Don't judge a fish by their ability to climb a tree...
Updated: Jan 20
Almost everyone will remember Harambe, the 17-year-old gorilla who was murdered at a zoo in Cincinnati after a four-year-old boy fell into his enclosure. (Check out our recent post about zoos.)
I remember reading a news article promoting the belief that human life is intrinsically more valuable than the life of another animal…and that viewing the life of a gorilla as equally important as the life of the human child as a terrible one, a wrong one, an insult.
So how do we weigh the moral value of human life against an animal's life ?

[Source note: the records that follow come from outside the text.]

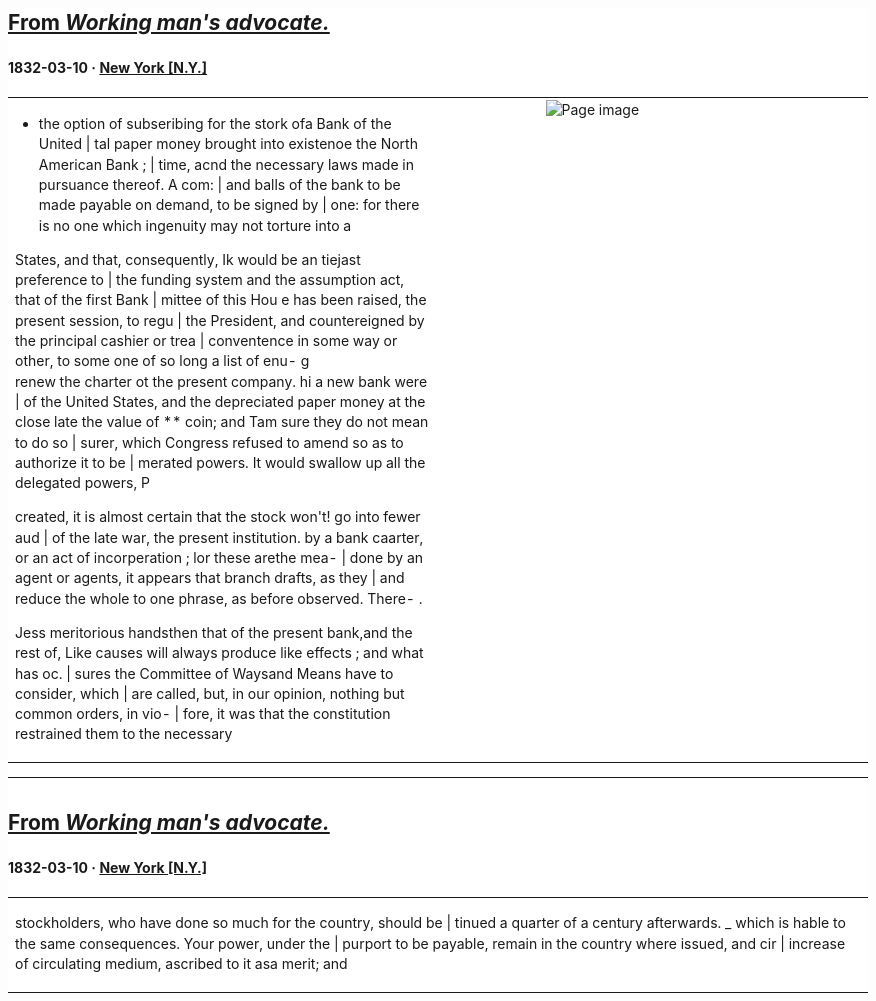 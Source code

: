 
## [From _Working man's advocate._](https://archive.org/details/sim_young-america_1832-03-10_3_30/page/n3/mode/1up?view=theater)

#### 1832-03-10 &middot; [New York [N.Y.]](http://dbpedia.org/resource/New_York_City)

<table style="width: 100%;"><tr><td style="width: 50%">

  
- the option of subseribing for the stork ofa Bank of the United | tal paper money brought into existenoe the North American Bank ; | time, acnd the necessary laws made in pursuance thereof. A com: | and balls of the bank to be made payable on demand, to be signed by | one: for there is no one which ingenuity may not torture into a  
  
States, and that, consequently, Ik would be an tiejast preference to | the funding system and the assumption act, that of the first Bank | mittee of this Hou e has been raised, the present session, to regu | the President, and countereigned by the principal cashier or trea | conventence in some way or other, to some one of so long a list of enu- g  
renew the charter ot the present company. hi a new bank were | of the United States, and the depreciated paper money at the close late the value of ** coin; and Tam sure they do not mean to do so | surer, which Congress refused to amend so as to authorize it to be | merated powers. It would swallow up all the delegated powers, P  
  
created, it is almost certain that the stock won&#x27;t! go into fewer aud | of the late war, the present institution. by a bank caarter, or an act of incorperation ; lor these arethe mea- | done by an agent or agents, it appears that branch drafts, as they | and reduce the whole to one phrase, as before observed. There- .  
  
Jess meritorious handsthen that of the present bank,and the rest of, Like causes will always produce like effects ; and what has oc. | sures the Committee of Waysand Means have to consider, which | are called, but, in our opinion, nothing but common orders, in vio- | fore, it was that the constitution restrained them to the necessary 
</td><td style="width: 50%; max-height: 75%; margin: auto; display: block;">
<img alt="Page image" src="https://iiif.archive.org/image/iiif/2/sim_young-america_1832-03-10_3_30%2Fsim_young-america_1832-03-10_3_30_jp2.zip%2Fsim_young-america_1832-03-10_3_30_jp2%2Fsim_young-america_1832-03-10_3_30_0003.jp2/pct:12.421548117154812,36.6345397324941,86.28399581589959,2.291502753737215/600,/0/default.jpg"/>
</td>
</tr></table>

---

## [From _Working man's advocate._](https://archive.org/details/sim_young-america_1832-03-10_3_30/page/n3/mode/1up?view=theater)

#### 1832-03-10 &middot; [New York [N.Y.]](http://dbpedia.org/resource/New_York_City)

<table style="width: 100%;"><tr><td style="width: 50%">

  
  
stockholders, who have done so much for the country, should be | tinued a quarter of a century afterwards. _ which is hable to the same consequences. Your power, under the | purport to be payable, remain in the country where issued, and cir | increase of circulating medium, ascribed to it asa merit; and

We have decided that intelligence--our particular type of intelligence, that is--is the evolutionary adaptation that makes us superior yet fail to see our bias because it’s the adaptation we excel at the most. I could equally well argue that flight is the more important.

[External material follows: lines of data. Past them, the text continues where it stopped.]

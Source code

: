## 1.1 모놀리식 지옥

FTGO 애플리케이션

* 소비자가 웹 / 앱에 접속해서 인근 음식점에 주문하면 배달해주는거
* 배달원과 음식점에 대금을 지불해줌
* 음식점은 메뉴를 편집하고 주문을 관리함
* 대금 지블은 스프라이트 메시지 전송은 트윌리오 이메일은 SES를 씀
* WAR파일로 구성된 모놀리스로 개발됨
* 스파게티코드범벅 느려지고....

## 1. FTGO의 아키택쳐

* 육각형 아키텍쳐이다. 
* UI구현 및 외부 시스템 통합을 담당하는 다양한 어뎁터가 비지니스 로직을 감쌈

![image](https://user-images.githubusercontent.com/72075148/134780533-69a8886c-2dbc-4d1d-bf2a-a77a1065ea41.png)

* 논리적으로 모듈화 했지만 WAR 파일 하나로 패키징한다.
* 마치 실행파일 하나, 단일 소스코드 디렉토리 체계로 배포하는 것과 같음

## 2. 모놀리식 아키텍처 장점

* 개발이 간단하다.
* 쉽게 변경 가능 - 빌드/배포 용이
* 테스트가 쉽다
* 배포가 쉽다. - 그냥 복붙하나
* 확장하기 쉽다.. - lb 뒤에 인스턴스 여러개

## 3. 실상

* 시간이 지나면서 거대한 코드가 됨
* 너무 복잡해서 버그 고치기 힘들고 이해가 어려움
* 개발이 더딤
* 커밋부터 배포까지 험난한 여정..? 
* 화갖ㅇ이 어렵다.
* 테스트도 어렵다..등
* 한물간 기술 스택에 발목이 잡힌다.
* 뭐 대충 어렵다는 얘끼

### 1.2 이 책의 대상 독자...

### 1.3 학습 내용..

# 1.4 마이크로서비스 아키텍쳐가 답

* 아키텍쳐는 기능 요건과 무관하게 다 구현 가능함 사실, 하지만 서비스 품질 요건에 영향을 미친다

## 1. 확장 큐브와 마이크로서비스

Everybody is a genius. But if you judge a fish by its ability to climb a tree, it will live its whole life believing that it is stupid.

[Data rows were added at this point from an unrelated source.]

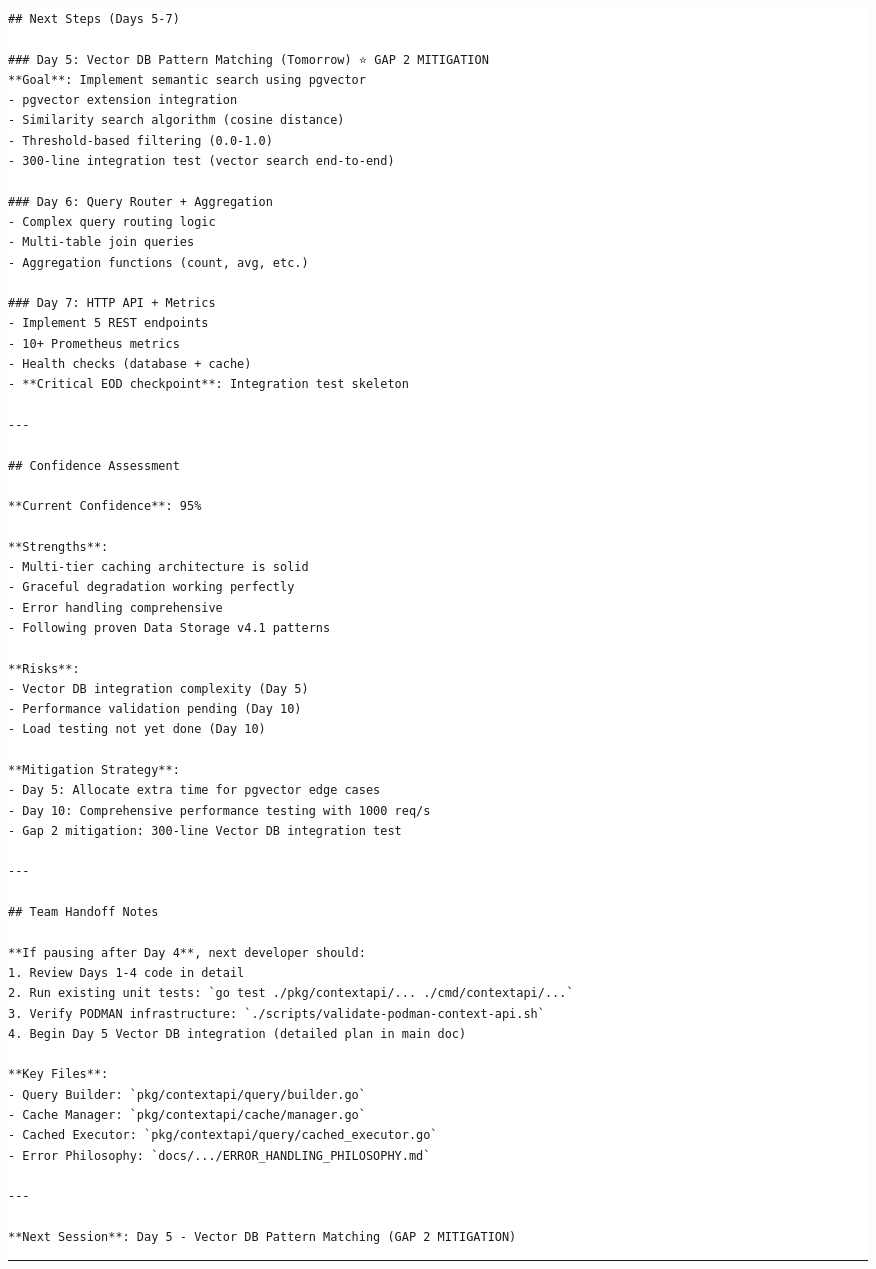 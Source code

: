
 ```
## Next Steps (Days 5-7)

### Day 5: Vector DB Pattern Matching (Tomorrow) ⭐ GAP 2 MITIGATION
**Goal**: Implement semantic search using pgvector
- pgvector extension integration
- Similarity search algorithm (cosine distance)
- Threshold-based filtering (0.0-1.0)
- 300-line integration test (vector search end-to-end)

### Day 6: Query Router + Aggregation
- Complex query routing logic
- Multi-table join queries
- Aggregation functions (count, avg, etc.)

### Day 7: HTTP API + Metrics
- Implement 5 REST endpoints
- 10+ Prometheus metrics
- Health checks (database + cache)
- **Critical EOD checkpoint**: Integration test skeleton

---

## Confidence Assessment

**Current Confidence**: 95%

**Strengths**:
- Multi-tier caching architecture is solid
- Graceful degradation working perfectly
- Error handling comprehensive
- Following proven Data Storage v4.1 patterns

**Risks**:
- Vector DB integration complexity (Day 5)
- Performance validation pending (Day 10)
- Load testing not yet done (Day 10)

**Mitigation Strategy**:
- Day 5: Allocate extra time for pgvector edge cases
- Day 10: Comprehensive performance testing with 1000 req/s
- Gap 2 mitigation: 300-line Vector DB integration test

---

## Team Handoff Notes

**If pausing after Day 4**, next developer should:
1. Review Days 1-4 code in detail
2. Run existing unit tests: `go test ./pkg/contextapi/... ./cmd/contextapi/...`
3. Verify PODMAN infrastructure: `./scripts/validate-podman-context-api.sh`
4. Begin Day 5 Vector DB integration (detailed plan in main doc)

**Key Files**:
- Query Builder: `pkg/contextapi/query/builder.go`
- Cache Manager: `pkg/contextapi/cache/manager.go`
- Cached Executor: `pkg/contextapi/query/cached_executor.go`
- Error Philosophy: `docs/.../ERROR_HANDLING_PHILOSOPHY.md`

---

**Next Session**: Day 5 - Vector DB Pattern Matching (GAP 2 MITIGATION)
```

---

--author unknown, popularly attributed to Albert Einstein
Is intelligence more important than flight?
It’s a bit like the darts player Phil ‘The Power’ Taylor announcing that he is the best athlete in the world. By what standard should we measure these attributes?
Perhaps we should frame the comparison in relative terms. There are almost 8 billion human beings on this planet. Western lowland gorillas are a CRITICALLY ENDANGERED species.
As humans drive Earth ever closer to the brink of the sixth mass extinction, perhaps we need to consider just exactly what a human life is really worth and adopt a moral standard that represents our ethical responsibilities to the planet and the other earthlings we share it with.